Compressive Sensing Reconstruction Algorithms Including OMP

Resource Overview

Compressive Sensing reconstruction algorithms include OMP and its variants, covering greedy approaches and convex optimization methods for sparse signal recovery.

Detailed Documentation

The core of Compressive Sensing (CS) lies in reconstructing sparse signals with high probability from a limited number of linear measurements, where reconstruction algorithms play a critical role. OMP (Orthogonal Matching Pursuit), as a classic greedy algorithm, iteratively selects atoms most correlated with the residual to gradually approximate the signal, making it suitable for moderately sparse scenarios. In code implementation, OMP typically involves calculating correlations between the measurement matrix and residual, followed by least-squares estimation and residual update.
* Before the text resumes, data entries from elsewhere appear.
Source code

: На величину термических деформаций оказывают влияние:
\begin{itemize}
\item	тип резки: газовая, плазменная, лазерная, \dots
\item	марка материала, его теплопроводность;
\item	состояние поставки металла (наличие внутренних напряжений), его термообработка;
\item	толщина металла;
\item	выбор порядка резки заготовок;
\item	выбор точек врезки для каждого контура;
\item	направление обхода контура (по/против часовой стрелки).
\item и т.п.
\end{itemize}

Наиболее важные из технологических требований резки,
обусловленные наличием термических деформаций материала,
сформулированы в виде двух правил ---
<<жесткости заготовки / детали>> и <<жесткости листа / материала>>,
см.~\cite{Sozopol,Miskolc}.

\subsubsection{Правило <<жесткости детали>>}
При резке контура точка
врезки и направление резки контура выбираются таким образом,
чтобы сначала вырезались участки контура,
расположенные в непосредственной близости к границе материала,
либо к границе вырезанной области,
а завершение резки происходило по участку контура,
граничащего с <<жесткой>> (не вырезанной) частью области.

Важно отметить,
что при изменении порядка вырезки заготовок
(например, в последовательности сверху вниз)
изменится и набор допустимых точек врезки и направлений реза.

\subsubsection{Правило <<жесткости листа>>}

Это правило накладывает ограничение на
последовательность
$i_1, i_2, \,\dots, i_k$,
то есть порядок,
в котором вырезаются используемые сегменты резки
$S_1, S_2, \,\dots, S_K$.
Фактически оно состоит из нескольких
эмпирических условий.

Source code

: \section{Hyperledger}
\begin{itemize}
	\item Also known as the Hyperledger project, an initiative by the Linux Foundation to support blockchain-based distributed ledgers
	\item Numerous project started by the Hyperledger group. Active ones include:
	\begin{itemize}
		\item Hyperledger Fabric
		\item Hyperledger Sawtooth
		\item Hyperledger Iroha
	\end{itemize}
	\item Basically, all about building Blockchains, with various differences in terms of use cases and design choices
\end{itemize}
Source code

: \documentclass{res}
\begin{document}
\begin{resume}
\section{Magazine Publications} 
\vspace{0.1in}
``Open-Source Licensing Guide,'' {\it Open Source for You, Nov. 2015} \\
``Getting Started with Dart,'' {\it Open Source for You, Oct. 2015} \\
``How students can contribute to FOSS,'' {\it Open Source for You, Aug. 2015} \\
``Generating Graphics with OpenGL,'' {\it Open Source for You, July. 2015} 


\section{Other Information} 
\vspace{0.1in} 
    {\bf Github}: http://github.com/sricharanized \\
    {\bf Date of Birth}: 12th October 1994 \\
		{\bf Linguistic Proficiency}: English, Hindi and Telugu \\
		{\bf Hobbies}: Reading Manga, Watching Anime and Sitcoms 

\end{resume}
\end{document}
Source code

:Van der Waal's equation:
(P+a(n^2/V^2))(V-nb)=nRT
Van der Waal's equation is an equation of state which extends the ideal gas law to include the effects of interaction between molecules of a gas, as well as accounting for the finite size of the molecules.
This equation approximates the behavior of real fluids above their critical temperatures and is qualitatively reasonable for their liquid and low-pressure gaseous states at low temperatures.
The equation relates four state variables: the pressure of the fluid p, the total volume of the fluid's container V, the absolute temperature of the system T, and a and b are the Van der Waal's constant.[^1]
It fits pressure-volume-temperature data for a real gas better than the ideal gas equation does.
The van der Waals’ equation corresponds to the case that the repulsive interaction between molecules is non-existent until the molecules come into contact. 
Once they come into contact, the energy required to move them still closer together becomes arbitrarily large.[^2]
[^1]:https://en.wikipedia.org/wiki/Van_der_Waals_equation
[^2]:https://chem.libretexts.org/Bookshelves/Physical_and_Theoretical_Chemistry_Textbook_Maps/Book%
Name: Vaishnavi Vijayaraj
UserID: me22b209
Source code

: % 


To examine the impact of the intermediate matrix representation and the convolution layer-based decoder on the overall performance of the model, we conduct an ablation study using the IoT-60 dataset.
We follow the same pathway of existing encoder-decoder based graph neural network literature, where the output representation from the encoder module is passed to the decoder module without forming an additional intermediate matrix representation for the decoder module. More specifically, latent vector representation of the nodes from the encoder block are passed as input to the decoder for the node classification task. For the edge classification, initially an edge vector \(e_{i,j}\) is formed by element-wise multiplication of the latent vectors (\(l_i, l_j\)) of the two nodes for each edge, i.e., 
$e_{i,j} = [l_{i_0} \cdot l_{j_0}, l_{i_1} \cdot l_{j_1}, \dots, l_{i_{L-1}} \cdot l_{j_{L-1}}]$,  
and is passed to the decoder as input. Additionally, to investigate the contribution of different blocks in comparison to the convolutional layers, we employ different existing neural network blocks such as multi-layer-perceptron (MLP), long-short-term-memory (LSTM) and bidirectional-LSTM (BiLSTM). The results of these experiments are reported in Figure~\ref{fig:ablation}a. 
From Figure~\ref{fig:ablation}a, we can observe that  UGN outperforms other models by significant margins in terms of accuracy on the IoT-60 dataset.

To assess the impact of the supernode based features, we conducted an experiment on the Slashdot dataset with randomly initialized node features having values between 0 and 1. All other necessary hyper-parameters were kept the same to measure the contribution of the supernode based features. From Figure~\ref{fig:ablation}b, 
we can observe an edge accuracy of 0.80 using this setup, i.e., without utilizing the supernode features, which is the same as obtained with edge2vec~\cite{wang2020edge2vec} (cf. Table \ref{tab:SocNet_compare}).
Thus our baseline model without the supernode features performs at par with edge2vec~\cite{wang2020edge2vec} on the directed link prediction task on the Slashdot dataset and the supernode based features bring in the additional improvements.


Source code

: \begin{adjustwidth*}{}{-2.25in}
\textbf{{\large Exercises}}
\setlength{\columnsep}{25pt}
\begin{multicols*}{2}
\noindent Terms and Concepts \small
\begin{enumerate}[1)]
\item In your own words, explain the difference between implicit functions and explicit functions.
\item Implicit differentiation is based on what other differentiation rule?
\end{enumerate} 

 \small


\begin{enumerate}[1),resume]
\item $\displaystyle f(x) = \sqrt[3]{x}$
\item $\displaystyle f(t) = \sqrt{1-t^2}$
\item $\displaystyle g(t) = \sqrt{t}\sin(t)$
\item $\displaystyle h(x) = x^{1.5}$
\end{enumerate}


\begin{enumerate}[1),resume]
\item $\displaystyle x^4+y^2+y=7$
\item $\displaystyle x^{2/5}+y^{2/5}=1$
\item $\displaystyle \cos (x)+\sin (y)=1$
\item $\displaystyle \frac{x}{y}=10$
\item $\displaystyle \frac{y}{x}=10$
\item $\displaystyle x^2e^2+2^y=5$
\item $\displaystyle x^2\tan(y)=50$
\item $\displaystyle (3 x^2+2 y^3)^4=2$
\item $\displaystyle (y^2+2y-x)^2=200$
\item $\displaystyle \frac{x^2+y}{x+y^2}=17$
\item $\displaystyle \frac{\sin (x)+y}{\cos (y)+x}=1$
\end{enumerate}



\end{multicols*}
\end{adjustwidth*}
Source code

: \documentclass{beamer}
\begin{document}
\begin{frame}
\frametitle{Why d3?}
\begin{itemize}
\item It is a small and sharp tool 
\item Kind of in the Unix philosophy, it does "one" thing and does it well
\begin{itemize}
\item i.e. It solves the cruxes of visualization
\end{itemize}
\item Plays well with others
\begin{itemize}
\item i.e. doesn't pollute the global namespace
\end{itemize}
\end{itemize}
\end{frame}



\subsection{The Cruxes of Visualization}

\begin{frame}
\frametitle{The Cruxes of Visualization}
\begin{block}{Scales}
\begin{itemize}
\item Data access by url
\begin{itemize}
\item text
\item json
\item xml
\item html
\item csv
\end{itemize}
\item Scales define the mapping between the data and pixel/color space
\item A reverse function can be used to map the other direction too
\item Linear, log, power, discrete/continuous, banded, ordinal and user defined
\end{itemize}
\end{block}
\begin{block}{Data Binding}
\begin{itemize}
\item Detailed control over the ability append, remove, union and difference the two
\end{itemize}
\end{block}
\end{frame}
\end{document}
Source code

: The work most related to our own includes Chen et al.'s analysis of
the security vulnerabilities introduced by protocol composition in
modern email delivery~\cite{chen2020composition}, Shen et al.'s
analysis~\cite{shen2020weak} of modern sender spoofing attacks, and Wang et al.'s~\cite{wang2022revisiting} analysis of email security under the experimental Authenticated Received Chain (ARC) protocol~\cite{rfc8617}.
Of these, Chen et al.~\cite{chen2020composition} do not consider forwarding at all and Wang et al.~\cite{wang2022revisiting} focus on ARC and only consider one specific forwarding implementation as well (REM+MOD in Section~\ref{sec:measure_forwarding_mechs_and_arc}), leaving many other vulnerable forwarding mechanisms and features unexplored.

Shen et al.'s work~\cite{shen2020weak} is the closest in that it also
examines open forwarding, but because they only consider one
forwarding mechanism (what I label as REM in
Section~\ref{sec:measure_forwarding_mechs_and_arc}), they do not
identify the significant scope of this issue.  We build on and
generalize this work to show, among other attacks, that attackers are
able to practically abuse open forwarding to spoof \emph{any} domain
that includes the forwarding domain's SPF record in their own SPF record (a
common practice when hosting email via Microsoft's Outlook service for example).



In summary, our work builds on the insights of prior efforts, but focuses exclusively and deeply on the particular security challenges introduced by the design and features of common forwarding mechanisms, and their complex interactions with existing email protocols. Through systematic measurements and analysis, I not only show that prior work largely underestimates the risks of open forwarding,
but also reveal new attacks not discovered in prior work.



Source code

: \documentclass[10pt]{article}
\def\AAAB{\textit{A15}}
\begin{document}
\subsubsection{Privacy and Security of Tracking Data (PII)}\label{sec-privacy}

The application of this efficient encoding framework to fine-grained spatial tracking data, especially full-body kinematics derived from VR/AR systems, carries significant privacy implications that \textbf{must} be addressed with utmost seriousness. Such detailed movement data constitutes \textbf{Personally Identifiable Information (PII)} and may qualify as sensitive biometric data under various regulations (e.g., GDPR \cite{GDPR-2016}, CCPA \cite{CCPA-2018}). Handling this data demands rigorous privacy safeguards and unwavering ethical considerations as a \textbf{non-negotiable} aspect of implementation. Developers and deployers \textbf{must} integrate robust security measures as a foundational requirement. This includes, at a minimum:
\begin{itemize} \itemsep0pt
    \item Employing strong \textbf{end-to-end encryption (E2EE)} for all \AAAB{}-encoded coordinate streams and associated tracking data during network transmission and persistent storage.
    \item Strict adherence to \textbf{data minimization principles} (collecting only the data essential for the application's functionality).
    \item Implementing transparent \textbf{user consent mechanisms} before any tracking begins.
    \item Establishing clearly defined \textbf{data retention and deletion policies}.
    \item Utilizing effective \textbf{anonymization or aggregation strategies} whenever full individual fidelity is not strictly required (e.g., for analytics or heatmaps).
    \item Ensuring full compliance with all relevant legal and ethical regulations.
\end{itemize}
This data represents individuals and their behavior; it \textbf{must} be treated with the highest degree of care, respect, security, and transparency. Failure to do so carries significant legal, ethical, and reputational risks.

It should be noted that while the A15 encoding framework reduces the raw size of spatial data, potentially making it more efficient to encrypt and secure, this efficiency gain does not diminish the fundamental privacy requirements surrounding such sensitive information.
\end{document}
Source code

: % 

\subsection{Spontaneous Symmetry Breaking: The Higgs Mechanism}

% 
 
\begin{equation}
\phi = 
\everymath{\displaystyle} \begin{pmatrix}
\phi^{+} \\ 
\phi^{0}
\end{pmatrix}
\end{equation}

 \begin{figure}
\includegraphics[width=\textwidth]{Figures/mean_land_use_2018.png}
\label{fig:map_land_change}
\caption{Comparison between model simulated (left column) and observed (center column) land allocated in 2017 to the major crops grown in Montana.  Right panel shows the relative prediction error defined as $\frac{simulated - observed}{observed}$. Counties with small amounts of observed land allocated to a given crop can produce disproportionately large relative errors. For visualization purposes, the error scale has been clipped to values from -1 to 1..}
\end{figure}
Its variant SOMP (Simultaneous OMP) extends to multiple measurement vector problems, while ROMP (Regularized OMP) enhances stability by limiting the candidate set in each iteration through regularization constraints.

SAMP (Sparsity Adaptive Matching Pursuit) eliminates the need for prior knowledge of sparsity by adaptively adjusting the support set size, addressing the practical challenge of unknown sparsity levels. Implementation-wise, SAMP uses stage-wise thresholding to progressively refine the sparsity estimate. CoSaMP (Compressive Sampling Matching Pursuit) maintains multiple atoms per iteration combined with backtracking pruning, achieving a balance between accuracy and computational load through its multi-candidate selection and refinement process. GPSR (Gradient Projection for Sparse Reconstruction) operates within a convex optimization framework, solving L1-norm minimization problems using gradient projection techniques with iterative shrinkage-thresholding operations.

Transform domain techniques such as wavelet transforms and DCT (Discrete Cosine Transform) commonly serve as sparsifying bases. Wavelet transforms excel at capturing local transient features (like image edges) through multi-resolution analysis, while DCT demonstrates superior performance for global periodic signals (such as JPEG compression) via energy compaction properties. The synergy between these algorithms and transforms forms a complete CS pipeline from theory to application, addressing key requirements including computational efficiency, robustness, and scenario adaptation through proper algorithm-transform combinations.